===== Input records =====

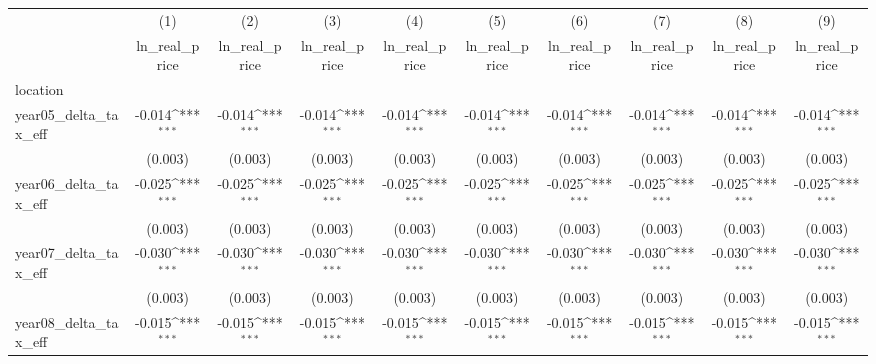 {
\def\sym#1{\ifmmode^{#1}\else\(^{#1}\)\fi}
\begin{tabular}{l*{9}{c}}
\hline\hline
            &\multicolumn{1}{c}{(1)}&\multicolumn{1}{c}{(2)}&\multicolumn{1}{c}{(3)}&\multicolumn{1}{c}{(4)}&\multicolumn{1}{c}{(5)}&\multicolumn{1}{c}{(6)}&\multicolumn{1}{c}{(7)}&\multicolumn{1}{c}{(8)}&\multicolumn{1}{c}{(9)}\\
            &\multicolumn{1}{c}{ln_real_price}&\multicolumn{1}{c}{ln_real_price}&\multicolumn{1}{c}{ln_real_price}&\multicolumn{1}{c}{ln_real_price}&\multicolumn{1}{c}{ln_real_price}&\multicolumn{1}{c}{ln_real_price}&\multicolumn{1}{c}{ln_real_price}&\multicolumn{1}{c}{ln_real_price}&\multicolumn{1}{c}{ln_real_price}\\
\hline
location    &                     &                     &                     &                     &                     &                     &                     &                     &                     \\
year05_delta_tax_eff&      -0.014\sym{***}&      -0.014\sym{***}&      -0.014\sym{***}&      -0.014\sym{***}&      -0.014\sym{***}&      -0.014\sym{***}&      -0.014\sym{***}&      -0.014\sym{***}&      -0.014\sym{***}\\
            &     (0.003)         &     (0.003)         &     (0.003)         &     (0.003)         &     (0.003)         &     (0.003)         &     (0.003)         &     (0.003)         &     (0.003)         \\
[1em]
year06_delta_tax_eff&      -0.025\sym{***}&      -0.025\sym{***}&      -0.025\sym{***}&      -0.025\sym{***}&      -0.025\sym{***}&      -0.025\sym{***}&      -0.025\sym{***}&      -0.025\sym{***}&      -0.025\sym{***}\\
            &     (0.003)         &     (0.003)         &     (0.003)         &     (0.003)         &     (0.003)         &     (0.003)         &     (0.003)         &     (0.003)         &     (0.003)         \\
[1em]
year07_delta_tax_eff&      -0.030\sym{***}&      -0.030\sym{***}&      -0.030\sym{***}&      -0.030\sym{***}&      -0.030\sym{***}&      -0.030\sym{***}&      -0.030\sym{***}&      -0.030\sym{***}&      -0.030\sym{***}\\
            &     (0.003)         &     (0.003)         &     (0.003)         &     (0.003)         &     (0.003)         &     (0.003)         &     (0.003)         &     (0.003)         &     (0.003)         \\
[1em]
year08_delta_tax_eff&      -0.015\sym{***}&      -0.015\sym{***}&      -0.015\sym{***}&      -0.015\sym{***}&      -0.015\sym{***}&      -0.015\sym{***}&      -0.015\sym{***}&      -0.015\sym{***}&      -0.015\sym{***}\\

\end{tabular}}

=====

About this task :: Exclude every picture, then reproduce the remaining data character for character.

Expected answer ::
 {
\def\sym#1{\ifmmode^{#1}\else\(^{#1}\)\fi}
\begin{tabular}{l*{9}{c}}
\hline\hline
            &\multicolumn{1}{c}{(1)}&\multicolumn{1}{c}{(2)}&\multicolumn{1}{c}{(3)}&\multicolumn{1}{c}{(4)}&\multicolumn{1}{c}{(5)}&\multicolumn{1}{c}{(6)}&\multicolumn{1}{c}{(7)}&\multicolumn{1}{c}{(8)}&\multicolumn{1}{c}{(9)}\\
            &\multicolumn{1}{c}{ln_real_price}&\multicolumn{1}{c}{ln_real_price}&\multicolumn{1}{c}{ln_real_price}&\multicolumn{1}{c}{ln_real_price}&\multicolumn{1}{c}{ln_real_price}&\multicolumn{1}{c}{ln_real_price}&\multicolumn{1}{c}{ln_real_price}&\multicolumn{1}{c}{ln_real_price}&\multicolumn{1}{c}{ln_real_price}\\
\hline
location    &                     &                     &                     &                     &                     &                     &                     &                     &                     \\
year05_delta_tax_eff&      -0.014\sym{***}&      -0.014\sym{***}&      -0.014\sym{***}&      -0.014\sym{***}&      -0.014\sym{***}&      -0.014\sym{***}&      -0.014\sym{***}&      -0.014\sym{***}&      -0.014\sym{***}\\
            &     (0.003)         &     (0.003)         &     (0.003)         &     (0.003)         &     (0.003)         &     (0.003)         &     (0.003)         &     (0.003)         &     (0.003)         \\
[1em]
year06_delta_tax_eff&      -0.025\sym{***}&      -0.025\sym{***}&      -0.025\sym{***}&      -0.025\sym{***}&      -0.025\sym{***}&      -0.025\sym{***}&      -0.025\sym{***}&      -0.025\sym{***}&      -0.025\sym{***}\\
            &     (0.003)         &     (0.003)         &     (0.003)         &     (0.003)         &     (0.003)         &     (0.003)         &     (0.003)         &     (0.003)         &     (0.003)         \\
[1em]
year07_delta_tax_eff&      -0.030\sym{***}&      -0.030\sym{***}&      -0.030\sym{***}&      -0.030\sym{***}&      -0.030\sym{***}&      -0.030\sym{***}&      -0.030\sym{***}&      -0.030\sym{***}&      -0.030\sym{***}\\
            &     (0.003)         &     (0.003)         &     (0.003)         &     (0.003)         &     (0.003)         &     (0.003)         &     (0.003)         &     (0.003)         &     (0.003)         \\
[1em]
year08_delta_tax_eff&      -0.015\sym{***}&      -0.015\sym{***}&      -0.015\sym{***}&      -0.015\sym{***}&      -0.015\sym{***}&      -0.015\sym{***}&      -0.015\sym{***}&      -0.015\sym{***}&      -0.015\sym{***}\\

\end{tabular}}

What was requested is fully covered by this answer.